▸ The problem: Set down the entries below exactly as written.

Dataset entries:
▬▬▬▬▬▬
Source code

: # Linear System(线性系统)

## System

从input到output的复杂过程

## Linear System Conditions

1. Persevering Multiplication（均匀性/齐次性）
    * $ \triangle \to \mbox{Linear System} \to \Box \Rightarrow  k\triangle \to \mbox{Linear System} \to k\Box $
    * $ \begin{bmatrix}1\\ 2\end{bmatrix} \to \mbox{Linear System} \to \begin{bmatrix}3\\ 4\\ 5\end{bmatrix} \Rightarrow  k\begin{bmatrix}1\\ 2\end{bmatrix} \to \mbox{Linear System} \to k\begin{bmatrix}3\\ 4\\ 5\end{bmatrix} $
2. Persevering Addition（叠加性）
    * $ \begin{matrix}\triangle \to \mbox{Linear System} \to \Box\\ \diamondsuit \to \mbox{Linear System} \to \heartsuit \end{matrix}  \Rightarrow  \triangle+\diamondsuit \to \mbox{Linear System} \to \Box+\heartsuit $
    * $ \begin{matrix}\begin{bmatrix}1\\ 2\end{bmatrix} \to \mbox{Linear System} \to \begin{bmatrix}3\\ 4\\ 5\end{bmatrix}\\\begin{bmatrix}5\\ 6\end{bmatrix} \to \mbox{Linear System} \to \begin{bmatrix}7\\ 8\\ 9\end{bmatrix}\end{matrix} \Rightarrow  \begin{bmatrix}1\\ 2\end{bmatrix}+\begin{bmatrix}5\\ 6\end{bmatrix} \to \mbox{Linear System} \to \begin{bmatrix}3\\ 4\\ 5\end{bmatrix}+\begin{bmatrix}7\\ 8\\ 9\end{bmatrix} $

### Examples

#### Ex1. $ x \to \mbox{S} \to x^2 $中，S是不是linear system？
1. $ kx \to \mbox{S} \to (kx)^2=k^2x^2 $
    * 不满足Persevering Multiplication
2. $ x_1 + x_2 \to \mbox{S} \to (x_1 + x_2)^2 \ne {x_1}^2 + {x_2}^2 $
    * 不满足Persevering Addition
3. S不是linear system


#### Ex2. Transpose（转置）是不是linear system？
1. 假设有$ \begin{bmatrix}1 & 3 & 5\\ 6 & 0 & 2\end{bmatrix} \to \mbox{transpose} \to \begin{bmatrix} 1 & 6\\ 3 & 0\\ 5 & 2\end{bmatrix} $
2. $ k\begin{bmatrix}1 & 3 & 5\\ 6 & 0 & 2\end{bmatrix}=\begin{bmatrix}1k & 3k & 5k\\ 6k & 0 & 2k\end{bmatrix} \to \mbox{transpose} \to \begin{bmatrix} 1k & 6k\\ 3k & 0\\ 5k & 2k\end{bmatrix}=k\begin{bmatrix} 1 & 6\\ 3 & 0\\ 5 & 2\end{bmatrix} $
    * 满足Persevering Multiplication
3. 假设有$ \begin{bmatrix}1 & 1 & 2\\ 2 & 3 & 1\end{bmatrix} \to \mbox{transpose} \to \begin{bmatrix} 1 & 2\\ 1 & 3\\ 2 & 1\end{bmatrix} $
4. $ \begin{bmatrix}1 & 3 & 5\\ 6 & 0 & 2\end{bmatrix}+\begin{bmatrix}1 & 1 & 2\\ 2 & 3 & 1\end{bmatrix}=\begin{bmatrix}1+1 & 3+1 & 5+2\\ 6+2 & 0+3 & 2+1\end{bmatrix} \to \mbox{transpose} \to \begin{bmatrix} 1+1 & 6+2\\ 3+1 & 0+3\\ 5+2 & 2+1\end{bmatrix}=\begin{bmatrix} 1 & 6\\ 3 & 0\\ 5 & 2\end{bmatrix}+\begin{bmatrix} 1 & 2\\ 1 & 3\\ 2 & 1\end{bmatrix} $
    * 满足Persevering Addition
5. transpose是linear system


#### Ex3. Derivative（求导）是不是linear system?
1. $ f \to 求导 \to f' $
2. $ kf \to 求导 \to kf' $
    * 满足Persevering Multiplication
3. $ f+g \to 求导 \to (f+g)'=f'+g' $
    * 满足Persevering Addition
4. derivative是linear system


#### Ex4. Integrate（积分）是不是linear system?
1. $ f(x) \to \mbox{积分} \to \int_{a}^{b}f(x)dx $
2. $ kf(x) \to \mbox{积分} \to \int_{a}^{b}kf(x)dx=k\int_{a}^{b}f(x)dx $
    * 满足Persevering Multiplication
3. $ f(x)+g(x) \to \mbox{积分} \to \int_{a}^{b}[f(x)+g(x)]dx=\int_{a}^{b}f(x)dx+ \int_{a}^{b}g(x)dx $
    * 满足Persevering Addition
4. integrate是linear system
▬▬▬▬▬▬
▸ Solved exercise:
Source code

: # Linear System(线性系统)

## System

从input到output的复杂过程

## Linear System Conditions

1. Persevering Multiplication（均匀性/齐次性）
    * $ \triangle \to \mbox{Linear System} \to \Box \Rightarrow  k\triangle \to \mbox{Linear System} \to k\Box $
    * $ \begin{bmatrix}1\\ 2\end{bmatrix} \to \mbox{Linear System} \to \begin{bmatrix}3\\ 4\\ 5\end{bmatrix} \Rightarrow  k\begin{bmatrix}1\\ 2\end{bmatrix} \to \mbox{Linear System} \to k\begin{bmatrix}3\\ 4\\ 5\end{bmatrix} $
2. Persevering Addition（叠加性）
    * $ \begin{matrix}\triangle \to \mbox{Linear System} \to \Box\\ \diamondsuit \to \mbox{Linear System} \to \heartsuit \end{matrix}  \Rightarrow  \triangle+\diamondsuit \to \mbox{Linear System} \to \Box+\heartsuit $
    * $ \begin{matrix}\begin{bmatrix}1\\ 2\end{bmatrix} \to \mbox{Linear System} \to \begin{bmatrix}3\\ 4\\ 5\end{bmatrix}\\\begin{bmatrix}5\\ 6\end{bmatrix} \to \mbox{Linear System} \to \begin{bmatrix}7\\ 8\\ 9\end{bmatrix}\end{matrix} \Rightarrow  \begin{bmatrix}1\\ 2\end{bmatrix}+\begin{bmatrix}5\\ 6\end{bmatrix} \to \mbox{Linear System} \to \begin{bmatrix}3\\ 4\\ 5\end{bmatrix}+\begin{bmatrix}7\\ 8\\ 9\end{bmatrix} $

### Examples

#### Ex1. $ x \to \mbox{S} \to x^2 $中，S是不是linear system？
1. $ kx \to \mbox{S} \to (kx)^2=k^2x^2 $
    * 不满足Persevering Multiplication
2. $ x_1 + x_2 \to \mbox{S} \to (x_1 + x_2)^2 \ne {x_1}^2 + {x_2}^2 $
    * 不满足Persevering Addition
3. S不是linear system


#### Ex2. Transpose（转置）是不是linear system？
1. 假设有$ \begin{bmatrix}1 & 3 & 5\\ 6 & 0 & 2\end{bmatrix} \to \mbox{transpose} \to \begin{bmatrix} 1 & 6\\ 3 & 0\\ 5 & 2\end{bmatrix} $
2. $ k\begin{bmatrix}1 & 3 & 5\\ 6 & 0 & 2\end{bmatrix}=\begin{bmatrix}1k & 3k & 5k\\ 6k & 0 & 2k\end{bmatrix} \to \mbox{transpose} \to \begin{bmatrix} 1k & 6k\\ 3k & 0\\ 5k & 2k\end{bmatrix}=k\begin{bmatrix} 1 & 6\\ 3 & 0\\ 5 & 2\end{bmatrix} $
    * 满足Persevering Multiplication
3. 假设有$ \begin{bmatrix}1 & 1 & 2\\ 2 & 3 & 1\end{bmatrix} \to \mbox{transpose} \to \begin{bmatrix} 1 & 2\\ 1 & 3\\ 2 & 1\end{bmatrix} $
4. $ \begin{bmatrix}1 & 3 & 5\\ 6 & 0 & 2\end{bmatrix}+\begin{bmatrix}1 & 1 & 2\\ 2 & 3 & 1\end{bmatrix}=\begin{bmatrix}1+1 & 3+1 & 5+2\\ 6+2 & 0+3 & 2+1\end{bmatrix} \to \mbox{transpose} \to \begin{bmatrix} 1+1 & 6+2\\ 3+1 & 0+3\\ 5+2 & 2+1\end{bmatrix}=\begin{bmatrix} 1 & 6\\ 3 & 0\\ 5 & 2\end{bmatrix}+\begin{bmatrix} 1 & 2\\ 1 & 3\\ 2 & 1\end{bmatrix} $
    * 满足Persevering Addition
5. transpose是linear system


#### Ex3. Derivative（求导）是不是linear system?
1. $ f \to 求导 \to f' $
2. $ kf \to 求导 \to kf' $
    * 满足Persevering Multiplication
3. $ f+g \to 求导 \to (f+g)'=f'+g' $
    * 满足Persevering Addition
4. derivative是linear system


#### Ex4. Integrate（积分）是不是linear system?
1. $ f(x) \to \mbox{积分} \to \int_{a}^{b}f(x)dx $
2. $ kf(x) \to \mbox{积分} \to \int_{a}^{b}kf(x)dx=k\int_{a}^{b}f(x)dx $
    * 满足Persevering Multiplication
3. $ f(x)+g(x) \to \mbox{积分} \to \int_{a}^{b}[f(x)+g(x)]dx=\int_{a}^{b}f(x)dx+ \int_{a}^{b}g(x)dx $
    * 满足Persevering Addition
4. integrate是linear system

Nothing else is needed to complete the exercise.